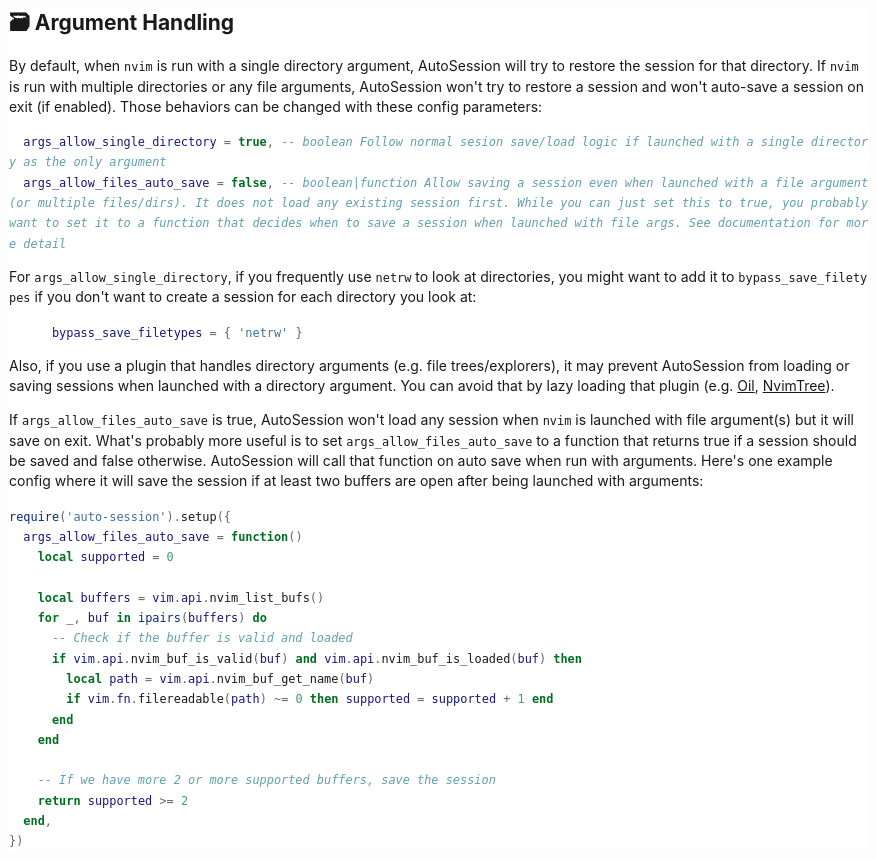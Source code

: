 ## 🗃️ Argument Handling

By default, when `nvim` is run with a single directory argument, AutoSession will try to restore the session for that directory. If `nvim` is run with multiple directories or any file arguments, AutoSession won't try to restore a session and won't auto-save a session on exit (if enabled). Those behaviors can be changed with these config parameters:

```lua
  args_allow_single_directory = true, -- boolean Follow normal sesion save/load logic if launched with a single directory as the only argument
  args_allow_files_auto_save = false, -- boolean|function Allow saving a session even when launched with a file argument (or multiple files/dirs). It does not load any existing session first. While you can just set this to true, you probably want to set it to a function that decides when to save a session when launched with file args. See documentation for more detail
```

For `args_allow_single_directory`, if you frequently use `netrw` to look at directories, you might want to add it to `bypass_save_filetypes` if you don't want to create a session for each directory you look at:

```lua
      bypass_save_filetypes = { 'netrw' }
```

Also, if you use a plugin that handles directory arguments (e.g. file trees/explorers), it may prevent AutoSession from loading or saving sessions when launched with a directory argument. You can avoid that by lazy loading that plugin (e.g. [Oil](https://github.com/rmagatti/auto-session/issues/372#issuecomment-2471077783), [NvimTree](https://github.com/rmagatti/auto-session/issues/393#issuecomment-2474797271)).

If `args_allow_files_auto_save` is true, AutoSession won't load any session when `nvim` is launched with file argument(s) but it will save on exit. What's probably more useful is to set `args_allow_files_auto_save` to a function that returns true if a session should be saved and false otherwise. AutoSession will call that function on auto save when run with arguments. Here's one example config where it will save the session if at least two buffers are open after being launched with arguments:

```lua
require('auto-session').setup({
  args_allow_files_auto_save = function()
    local supported = 0

    local buffers = vim.api.nvim_list_bufs()
    for _, buf in ipairs(buffers) do
      -- Check if the buffer is valid and loaded
      if vim.api.nvim_buf_is_valid(buf) and vim.api.nvim_buf_is_loaded(buf) then
        local path = vim.api.nvim_buf_get_name(buf)
        if vim.fn.filereadable(path) ~= 0 then supported = supported + 1 end
      end
    end

    -- If we have more 2 or more supported buffers, save the session
    return supported >= 2
  end,
})
```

######

## Task item
Return every line from the entries that holds the string "local".

## Answer box
    local supported = 0
    local buffers = vim.api.nvim_list_bufs()
        local path = vim.api.nvim_buf_get_name(buf)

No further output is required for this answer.